REQUIRED ACTION = For the listing below, return the line containing "prove as part", the line containing "is continuous then", and all lines in between, exactly as written and nothing else.

(Beginning of SOURCE MATERIAL)

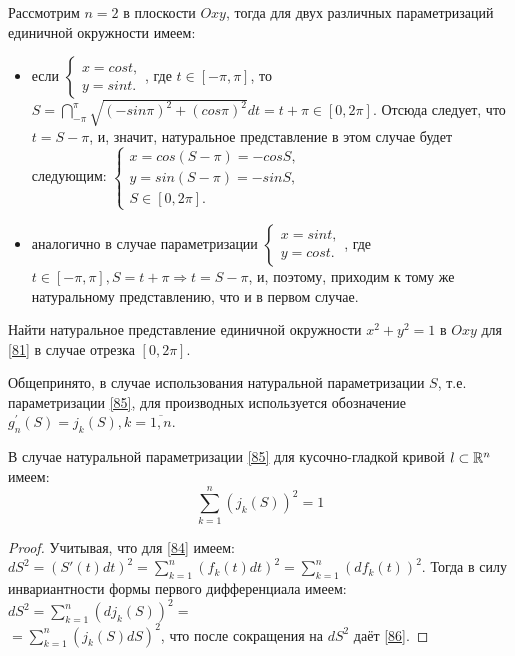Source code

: \begin{example}
	Рассмотрим $n = 2$ в плоскости $Oxy$, тогда для двух различных параметризаций единичной окружности имеем:
	\begin{itemize}
		\item если $\begin{cases}
		x = cost, \\
		y = sint.
		\end{cases}$, где $t \in [-\pi, \pi]$, то $S = \dint\limits_{-\pi}^{\pi} \sqrt{(-sin \pi)^2 + (cos \pi)^2} dt = t + \pi \in [0, 2 \pi]$. Отсюда следует, что $t = S - \pi$, и, значит, натуральное представление в этом случае будет следующим:
		$\begin{cases}
		x = cos (S - \pi) = - cos S, \\
		y = sin (S - \pi) 	= - sin S, \\
		S \in [0, 2 \pi].
		\end{cases}$
		\item аналогично в случае параметризации $\begin{cases}
		x = sint, \\
		y = cost.
		\end{cases}$, где $t \in [-\pi, \pi], S = t + \pi \Rightarrow t = S - \pi$, и, поэтому, приходим к тому же натуральному представлению, что и в первом случае.
	\end{itemize}
\end{example}
\begin{exercise}
	Найти натуральное представление единичной окружности $x^2 + y^2 = 1$ в $Oxy$ для \eqref{81} в случае отрезка $[0, 2 \pi]$. 
\end{exercise}

Общепринято, в случае использования натуральной параметризации $S$, т.е. параметризации \eqref{85}, для производных используется обозначение $g_n^{'} (S) = j_k(S), k = \overline{1,n}$.

\begin{lemma}
	В случае натуральной параметризации \eqref{85} для кусочно-гладкой кривой $l \subset \mathbb{R}^n$ имеем:
	\begin{equation}
	\label{86}
	\sum\limits_{k=1}^{n} (j_k(S))^2 = 1
	\end{equation}
\end{lemma}
\begin{proof}
	Учитывая, что для \eqref{84} имеем: $dS^2 = (S'(t) dt)^2 = \sum\limits_{k=1}^{n} (f_k(t) dt)^2 = \sum\limits_{k=1}^{n} (d f_k (t))^2$. Тогда в силу инвариантности формы первого дифференциала имеем: $dS^2 = \sum\limits_{k=1}^{n} (d j_k (S))^2 =$ \\ $= \sum\limits_{k=1}^{n} (j_k(S) dS)^2$, что после сокращения на $dS^2$ даёт \eqref{86}. 
\end{proof}

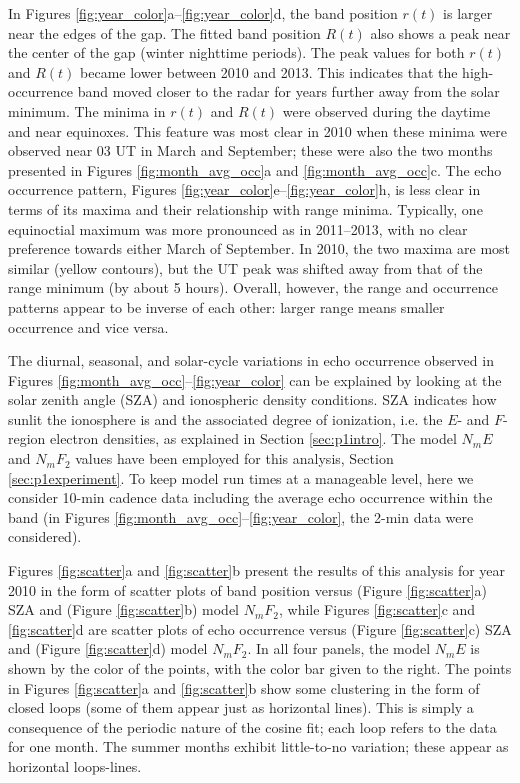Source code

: In Figures \ref{fig:year_color}a--\ref{fig:year_color}d, the band position \(r\left(t\right)\) is larger near the edges of the gap.  The fitted band position \(R(t)\) also shows a peak near the center of the gap (winter nighttime periods).  The peak values for both \(r(t)\) and \(R(t)\) became lower between 2010 and 2013.  This indicates that the high-occurrence band moved closer to the radar for years further away from the solar minimum.  The minima in \(r(t)\) and \(R\left(t\right)\) were observed during the daytime and near equinoxes. This feature was most clear in 2010 when these minima were observed near 03 UT in March and September; these were also the two months presented in Figures \ref{fig:month_avg_occ}a and \ref{fig:month_avg_occ}c. The echo occurrence pattern, Figures \ref{fig:year_color}e--\ref{fig:year_color}h, is less clear in terms of its maxima and their relationship with range minima. Typically, one equinoctial maximum was more pronounced as in 2011--2013, with no clear preference towards either March of September. In 2010, the two maxima are most similar (yellow contours), but the UT peak was shifted away from that of the range minimum (by about 5 hours). Overall, however, the range and occurrence patterns appear to be inverse of each other: larger range means smaller occurrence and vice versa.

The diurnal, seasonal, and solar-cycle variations in echo occurrence observed in Figures \ref{fig:month_avg_occ}--\ref{fig:year_color} can be explained by looking at the solar zenith angle (SZA) and ionospheric density conditions. SZA indicates how sunlit the ionosphere is and the associated degree of ionization, i.e. the \(E\)- and \(F\)-region electron densities, as explained in Section \ref{sec:p1intro}. The model \(N_mE\) and \(N_mF_2\) values have been employed for this analysis, Section \ref{sec:p1experiment}. To keep model run times at a manageable level, here we consider 10-min cadence data including the average echo occurrence within the band (in Figures \ref{fig:month_avg_occ}--\ref{fig:year_color}, the 2-min data were considered).



Figures \ref{fig:scatter}a and \ref{fig:scatter}b present the results of this analysis for year 2010 in the form of scatter plots of band position versus (Figure \ref{fig:scatter}a) SZA and (Figure \ref{fig:scatter}b) model \(N_mF_2\), while Figures \ref{fig:scatter}c and \ref{fig:scatter}d are scatter plots of echo occurrence versus (Figure \ref{fig:scatter}c) SZA and (Figure \ref{fig:scatter}d) model \(N_mF_2\). In all four panels, the model \(N_mE\) is shown by the color of the points, with the color bar given to the right. The points in Figures \ref{fig:scatter}a and \ref{fig:scatter}b show some clustering in the form of closed loops (some of them appear just as horizontal lines). This is simply a consequence of the periodic nature of the cosine fit; each loop refers to the data for one month. The summer months exhibit little-to-no variation; these appear as horizontal loops-lines.

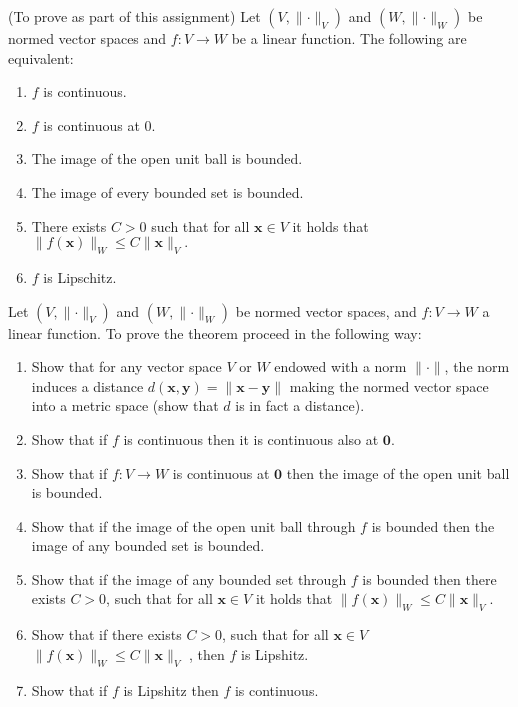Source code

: \documentclass[12pt,a4paper]{article}
\begin{document}
\begin{Theorem}{(To prove as part of this assignment)}{}
	Let $(V,\lVert\cdot\rVert_V)$ and $(W,\lVert\cdot\rVert_W)$ be normed vector spaces and $f:V\to W$ be a linear function. The following are equivalent:
\begin{enumerate}[label=(\alph*)]
	\item $f$ is continuous.
	\item $f$ is continuous at $0$.
	\item The image of the open unit ball is bounded.
	\item The image of every bounded set is bounded.
	\item There exists $C>0$ such that for all $\textbf{x}\in V$ it holds that 
	$
	\lVert f(\textbf{x}) \rVert_W\leq C  \lVert \textbf{x} \rVert_V.
	$
	\item $f$ is Lipschitz.
\end{enumerate}
\end{Theorem}

\bigskip
\bigskip

\noindent Let $(V,\lVert\cdot\rVert_V)$ and $(W,\lVert\cdot\rVert_W)$ be normed vector spaces, and $f:V\to W$ a linear function. To prove the theorem proceed in the following way:
\begin{enumerate}
	\item Show that for any vector space $V$ or $W$ endowed with a norm $\lVert\cdot\rVert$, the norm induces a distance $d(\textbf{x},\textbf{y})=\lVert\textbf{x}-\textbf{y} \rVert$ making the normed vector space into a metric space (show that $d$ is in fact a distance).
	\item Show that if $f$ is continuous then it is continuous also at $\textbf{0}$.
	\item Show that if $f:V\to W$ is continuous at $\textbf{0}$ then the image of the open unit ball is bounded.
	\item Show that if the image of the open unit ball through $f$ is bounded then the image of any bounded set is bounded.
	\item Show that if the image of any bounded set through $f$ is bounded then there exists $C>0$, such that for all $\textbf{x}\in V$ it holds that 
	$
	\lVert f(\textbf{x}) \rVert_W\leq C  \lVert \textbf{x} \rVert_V.
	$
	\item Show that if there exists $C>0$, such that for all $\textbf{x}\in V$  
	$
	\lVert f(\textbf{x}) \rVert_W\leq C  \lVert \textbf{x} \rVert_V
	$
	, then $f$ is Lipshitz.
	\item Show that if $f$ is Lipshitz then $f$ is continuous.
\end{enumerate}
\bigskip
\end{document}
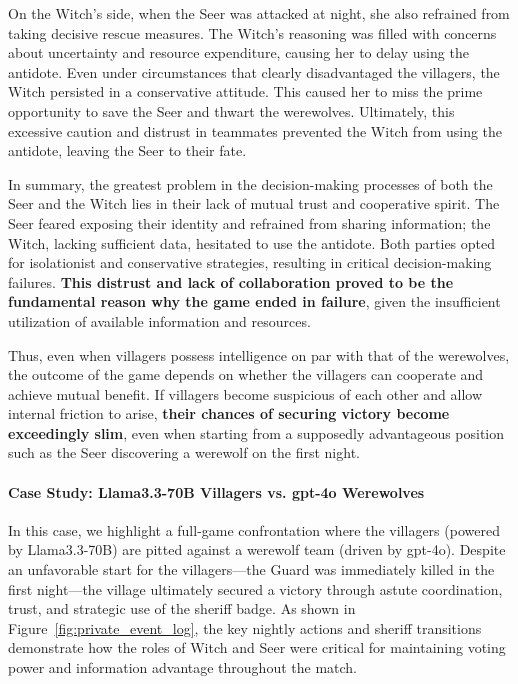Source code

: On the Witch’s side, when the Seer was attacked at night, she also refrained from taking decisive rescue measures. The Witch’s reasoning was filled with concerns about uncertainty and resource expenditure, causing her to delay using the antidote. Even under circumstances that clearly disadvantaged the villagers, the Witch persisted in a conservative attitude. This caused her to miss the prime opportunity to save the Seer and thwart the werewolves. Ultimately, this excessive caution and distrust in teammates prevented the Witch from using the antidote, leaving the Seer to their fate.

In summary, the greatest problem in the decision-making processes of both the Seer and the Witch lies in their lack of mutual trust and cooperative spirit. The Seer feared exposing their identity and refrained from sharing information; the Witch, lacking sufficient data, hesitated to use the antidote. Both parties opted for isolationist and conservative strategies, resulting in critical decision-making failures. \textbf{This distrust and lack of collaboration proved to be the fundamental reason why the game ended in failure}, given the insufficient utilization of available information and resources.

Thus, even when villagers possess intelligence on par with that of the werewolves, the outcome of the game depends on whether the villagers can cooperate and achieve mutual benefit. If villagers become suspicious of each other and allow internal friction to arise, \textbf{their chances of securing victory become exceedingly slim}, even when starting from a supposedly advantageous position such as the Seer discovering a werewolf on the first night.

\paragraph{Case Study: Llama3.3-70B Villagers vs. gpt-4o Werewolves}
\label{sec:case_llama33_gpt4o}
In this case, we highlight a full-game confrontation where the villagers (powered by Llama3.3-70B) 
are pitted against a werewolf team (driven by gpt-4o). Despite an unfavorable start for the villagers---the Guard 
was immediately killed in the first night---the village ultimately secured a victory through astute coordination, 
trust, and strategic use of the sheriff badge.
As shown in Figure~\ref{fig:private_event_log}, the key nightly actions and sheriff transitions 
demonstrate how the roles of Witch and Seer were critical for maintaining voting power 
and information advantage throughout the match.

(End of SOURCE MATERIAL)

SOLUTION TO THE EXERCISE =
\begin{Theorem}{(To prove as part of this assignment)}{}
	Let $(V,\lVert\cdot\rVert_V)$ and $(W,\lVert\cdot\rVert_W)$ be normed vector spaces and $f:V\to W$ be a linear function. The following are equivalent:
\begin{enumerate}[label=(\alph*)]
	\item $f$ is continuous.
	\item $f$ is continuous at $0$.
	\item The image of the open unit ball is bounded.
	\item The image of every bounded set is bounded.
	\item There exists $C>0$ such that for all $\textbf{x}\in V$ it holds that 
	$
	\lVert f(\textbf{x}) \rVert_W\leq C  \lVert \textbf{x} \rVert_V.
	$
	\item $f$ is Lipschitz.
\end{enumerate}
\end{Theorem}

\bigskip
\bigskip

\noindent Let $(V,\lVert\cdot\rVert_V)$ and $(W,\lVert\cdot\rVert_W)$ be normed vector spaces, and $f:V\to W$ a linear function. To prove the theorem proceed in the following way:
\begin{enumerate}
	\item Show that for any vector space $V$ or $W$ endowed with a norm $\lVert\cdot\rVert$, the norm induces a distance $d(\textbf{x},\textbf{y})=\lVert\textbf{x}-\textbf{y} \rVert$ making the normed vector space into a metric space (show that $d$ is in fact a distance).
	\item Show that if $f$ is continuous then it is continuous also at $\textbf{0}$.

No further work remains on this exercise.